Enlisting the help of ‘moderate’ Muslims is pointless
Funny the difference a few weeks can make. When I went away for an extended holiday, the subtle but unmistakable consensus on the threat to life and limb was more or less as it had been for some years: that jihadists are rotten fellows, but only small in number when compared with the ‘vast majority’ of ‘moderate Muslims’ who are, of course, not culpable. At all. Of anything. Ever.
When I came back, the consensus had shifted. Now, it appears, they might be a teeny bit worthy of blame after all — not for the violence itself, but for failing to keep their hotheads in line. Headlines are thundering: ‘We need Muslims to do more’, ‘Muslims have to join this battle’ and ‘Muslims must raise their voices in anger’. It’s been the battle cry of the summer so far — we demand that moderate Muslims persuade, cajole and convince their radicals, for all the world as if they can actually do as we ask.

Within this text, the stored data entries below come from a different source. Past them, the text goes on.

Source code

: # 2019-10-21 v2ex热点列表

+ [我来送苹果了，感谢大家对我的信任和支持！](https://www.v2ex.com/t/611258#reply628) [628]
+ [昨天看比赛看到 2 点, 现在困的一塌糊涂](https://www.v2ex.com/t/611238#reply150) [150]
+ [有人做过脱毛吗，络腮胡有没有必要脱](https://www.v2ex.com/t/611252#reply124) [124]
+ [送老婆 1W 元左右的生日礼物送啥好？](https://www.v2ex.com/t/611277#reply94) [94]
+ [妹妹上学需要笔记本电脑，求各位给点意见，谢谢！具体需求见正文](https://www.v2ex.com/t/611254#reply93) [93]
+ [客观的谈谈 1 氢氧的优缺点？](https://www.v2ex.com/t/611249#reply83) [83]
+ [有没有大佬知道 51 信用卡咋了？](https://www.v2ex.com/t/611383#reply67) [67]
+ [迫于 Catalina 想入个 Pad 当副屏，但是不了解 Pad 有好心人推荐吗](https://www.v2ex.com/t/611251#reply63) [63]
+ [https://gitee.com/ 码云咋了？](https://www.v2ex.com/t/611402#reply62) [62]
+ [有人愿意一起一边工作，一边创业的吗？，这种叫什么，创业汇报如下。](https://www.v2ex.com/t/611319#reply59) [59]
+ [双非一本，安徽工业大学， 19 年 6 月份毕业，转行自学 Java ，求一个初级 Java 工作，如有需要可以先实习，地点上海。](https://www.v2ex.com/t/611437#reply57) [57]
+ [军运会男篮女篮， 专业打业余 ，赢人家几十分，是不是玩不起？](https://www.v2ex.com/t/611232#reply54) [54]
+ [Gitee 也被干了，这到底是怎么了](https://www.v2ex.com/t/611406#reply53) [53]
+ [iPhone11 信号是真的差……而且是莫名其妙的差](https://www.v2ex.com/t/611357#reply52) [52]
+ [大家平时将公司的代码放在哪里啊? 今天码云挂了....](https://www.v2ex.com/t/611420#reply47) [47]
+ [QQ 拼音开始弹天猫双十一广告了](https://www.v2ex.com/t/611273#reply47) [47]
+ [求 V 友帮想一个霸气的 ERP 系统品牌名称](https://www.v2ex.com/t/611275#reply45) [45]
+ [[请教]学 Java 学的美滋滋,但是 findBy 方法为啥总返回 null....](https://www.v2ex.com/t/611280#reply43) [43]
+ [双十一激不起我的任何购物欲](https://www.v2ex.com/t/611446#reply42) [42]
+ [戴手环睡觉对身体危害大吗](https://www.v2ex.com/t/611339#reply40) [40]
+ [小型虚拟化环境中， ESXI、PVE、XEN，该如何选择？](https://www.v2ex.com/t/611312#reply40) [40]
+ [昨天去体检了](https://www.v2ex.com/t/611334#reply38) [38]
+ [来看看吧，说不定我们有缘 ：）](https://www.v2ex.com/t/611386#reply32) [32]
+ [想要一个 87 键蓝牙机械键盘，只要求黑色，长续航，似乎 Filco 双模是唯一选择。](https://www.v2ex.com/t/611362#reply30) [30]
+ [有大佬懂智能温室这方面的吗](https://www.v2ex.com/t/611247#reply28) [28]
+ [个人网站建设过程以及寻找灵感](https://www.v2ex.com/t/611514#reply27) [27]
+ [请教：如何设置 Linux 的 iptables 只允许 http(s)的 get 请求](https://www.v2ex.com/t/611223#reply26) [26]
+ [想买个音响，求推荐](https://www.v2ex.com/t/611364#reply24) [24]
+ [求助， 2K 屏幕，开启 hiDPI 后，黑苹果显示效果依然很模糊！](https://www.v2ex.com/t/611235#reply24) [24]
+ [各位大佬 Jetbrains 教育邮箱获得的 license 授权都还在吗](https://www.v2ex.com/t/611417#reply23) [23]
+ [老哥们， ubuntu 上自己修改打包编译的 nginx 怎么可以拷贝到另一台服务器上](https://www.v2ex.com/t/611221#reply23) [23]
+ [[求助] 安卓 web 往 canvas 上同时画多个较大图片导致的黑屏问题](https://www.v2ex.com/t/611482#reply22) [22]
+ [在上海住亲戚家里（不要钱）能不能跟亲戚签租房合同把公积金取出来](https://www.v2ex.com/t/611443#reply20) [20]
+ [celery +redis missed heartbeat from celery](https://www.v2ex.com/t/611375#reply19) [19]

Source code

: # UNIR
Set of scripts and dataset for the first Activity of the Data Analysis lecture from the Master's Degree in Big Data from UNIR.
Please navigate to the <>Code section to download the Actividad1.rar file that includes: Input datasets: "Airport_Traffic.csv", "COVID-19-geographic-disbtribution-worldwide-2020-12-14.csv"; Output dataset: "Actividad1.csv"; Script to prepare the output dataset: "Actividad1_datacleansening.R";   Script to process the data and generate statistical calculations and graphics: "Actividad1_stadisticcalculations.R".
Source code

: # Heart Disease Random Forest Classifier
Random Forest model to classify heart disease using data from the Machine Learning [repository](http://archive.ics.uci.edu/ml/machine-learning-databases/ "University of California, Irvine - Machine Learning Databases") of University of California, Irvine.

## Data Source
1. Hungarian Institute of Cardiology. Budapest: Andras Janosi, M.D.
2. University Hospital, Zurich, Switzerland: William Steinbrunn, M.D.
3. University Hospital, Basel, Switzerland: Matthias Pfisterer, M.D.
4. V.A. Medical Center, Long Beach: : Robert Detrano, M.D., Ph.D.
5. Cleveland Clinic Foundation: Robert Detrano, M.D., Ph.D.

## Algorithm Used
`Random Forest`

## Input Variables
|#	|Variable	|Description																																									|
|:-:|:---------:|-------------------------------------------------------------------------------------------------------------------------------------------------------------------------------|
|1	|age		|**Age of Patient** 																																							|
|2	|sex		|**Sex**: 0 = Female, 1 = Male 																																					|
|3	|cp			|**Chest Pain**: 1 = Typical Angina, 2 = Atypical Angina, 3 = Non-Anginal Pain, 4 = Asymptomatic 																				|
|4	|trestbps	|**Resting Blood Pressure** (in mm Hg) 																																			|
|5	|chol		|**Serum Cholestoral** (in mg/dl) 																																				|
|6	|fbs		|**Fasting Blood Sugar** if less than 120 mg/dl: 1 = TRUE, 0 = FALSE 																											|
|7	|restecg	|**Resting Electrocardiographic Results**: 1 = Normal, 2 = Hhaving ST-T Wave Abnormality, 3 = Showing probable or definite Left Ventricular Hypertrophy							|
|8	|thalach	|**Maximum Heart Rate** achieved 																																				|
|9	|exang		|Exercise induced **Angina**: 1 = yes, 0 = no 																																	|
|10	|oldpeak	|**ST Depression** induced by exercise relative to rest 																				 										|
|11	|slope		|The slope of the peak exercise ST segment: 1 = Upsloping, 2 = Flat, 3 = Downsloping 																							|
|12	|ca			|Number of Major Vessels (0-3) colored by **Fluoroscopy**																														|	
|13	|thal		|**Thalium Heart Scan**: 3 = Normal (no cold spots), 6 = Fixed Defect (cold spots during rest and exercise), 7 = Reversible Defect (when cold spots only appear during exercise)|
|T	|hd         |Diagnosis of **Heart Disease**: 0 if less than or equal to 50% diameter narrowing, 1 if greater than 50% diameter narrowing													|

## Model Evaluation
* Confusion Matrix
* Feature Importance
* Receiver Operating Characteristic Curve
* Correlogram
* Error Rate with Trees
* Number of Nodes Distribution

The fact is, even if they would, there’s not a virgin’s chance in paradise that they could; you might as well have asked Terry Wogan to rein in the IRA. And nothing illustrates the inherent difficulties better than, if you will indulge me, reflections on my recent sojourn.

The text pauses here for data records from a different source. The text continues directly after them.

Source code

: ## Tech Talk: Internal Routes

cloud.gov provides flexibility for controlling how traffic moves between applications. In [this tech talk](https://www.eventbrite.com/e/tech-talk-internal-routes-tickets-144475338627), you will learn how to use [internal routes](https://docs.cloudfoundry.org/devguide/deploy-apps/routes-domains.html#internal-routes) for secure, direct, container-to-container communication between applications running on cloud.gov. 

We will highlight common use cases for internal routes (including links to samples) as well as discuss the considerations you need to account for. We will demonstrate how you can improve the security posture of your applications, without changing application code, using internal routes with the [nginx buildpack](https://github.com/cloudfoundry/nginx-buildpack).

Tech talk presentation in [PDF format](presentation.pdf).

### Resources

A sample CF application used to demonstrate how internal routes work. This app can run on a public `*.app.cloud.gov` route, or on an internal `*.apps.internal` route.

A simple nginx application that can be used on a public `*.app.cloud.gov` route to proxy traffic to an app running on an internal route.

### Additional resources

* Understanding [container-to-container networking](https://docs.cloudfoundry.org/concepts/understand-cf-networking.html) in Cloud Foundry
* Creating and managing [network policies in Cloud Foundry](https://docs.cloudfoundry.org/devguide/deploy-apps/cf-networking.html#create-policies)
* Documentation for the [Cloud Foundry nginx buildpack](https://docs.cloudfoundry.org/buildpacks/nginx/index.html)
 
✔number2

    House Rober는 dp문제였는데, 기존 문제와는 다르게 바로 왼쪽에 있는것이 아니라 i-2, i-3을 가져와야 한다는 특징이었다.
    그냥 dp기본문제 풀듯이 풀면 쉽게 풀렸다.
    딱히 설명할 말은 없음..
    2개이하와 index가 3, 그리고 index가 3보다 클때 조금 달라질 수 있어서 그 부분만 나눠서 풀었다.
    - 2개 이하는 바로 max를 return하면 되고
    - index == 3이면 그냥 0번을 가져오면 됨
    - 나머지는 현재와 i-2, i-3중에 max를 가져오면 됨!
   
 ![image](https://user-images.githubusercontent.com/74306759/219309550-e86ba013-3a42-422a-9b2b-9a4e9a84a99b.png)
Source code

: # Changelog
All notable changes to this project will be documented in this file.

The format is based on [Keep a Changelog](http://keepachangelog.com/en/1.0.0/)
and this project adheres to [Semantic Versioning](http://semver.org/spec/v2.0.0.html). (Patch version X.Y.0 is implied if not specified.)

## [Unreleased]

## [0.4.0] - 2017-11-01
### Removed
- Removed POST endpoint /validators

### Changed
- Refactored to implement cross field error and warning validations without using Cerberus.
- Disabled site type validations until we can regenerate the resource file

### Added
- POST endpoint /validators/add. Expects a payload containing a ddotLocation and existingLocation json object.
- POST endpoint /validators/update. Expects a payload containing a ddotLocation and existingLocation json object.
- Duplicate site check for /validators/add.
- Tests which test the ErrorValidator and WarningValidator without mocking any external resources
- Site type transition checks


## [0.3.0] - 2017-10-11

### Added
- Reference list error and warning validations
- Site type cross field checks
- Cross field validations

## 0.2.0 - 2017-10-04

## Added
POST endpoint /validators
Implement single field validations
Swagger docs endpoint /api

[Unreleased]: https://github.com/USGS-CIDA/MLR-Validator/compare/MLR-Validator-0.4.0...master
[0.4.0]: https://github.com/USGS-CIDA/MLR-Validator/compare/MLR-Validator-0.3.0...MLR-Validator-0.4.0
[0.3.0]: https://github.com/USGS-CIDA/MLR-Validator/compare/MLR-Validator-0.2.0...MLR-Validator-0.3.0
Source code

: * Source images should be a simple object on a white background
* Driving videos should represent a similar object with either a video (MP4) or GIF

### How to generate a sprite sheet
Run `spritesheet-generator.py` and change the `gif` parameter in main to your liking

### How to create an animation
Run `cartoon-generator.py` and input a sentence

To wile away time in the American Bible Belt, as I do for many months of each year, is to witness Christian fundamentalism at its fruitiest, nuttiest, rancorous best. On our little coastal Georgia island it is a proud boast that there are more churches than bars, while clever sleight of county planning ensures it will stay that way; no hard liquor licence may be given to premises within 500 yards of a house of the Gud Lawd and upon that all are agreed.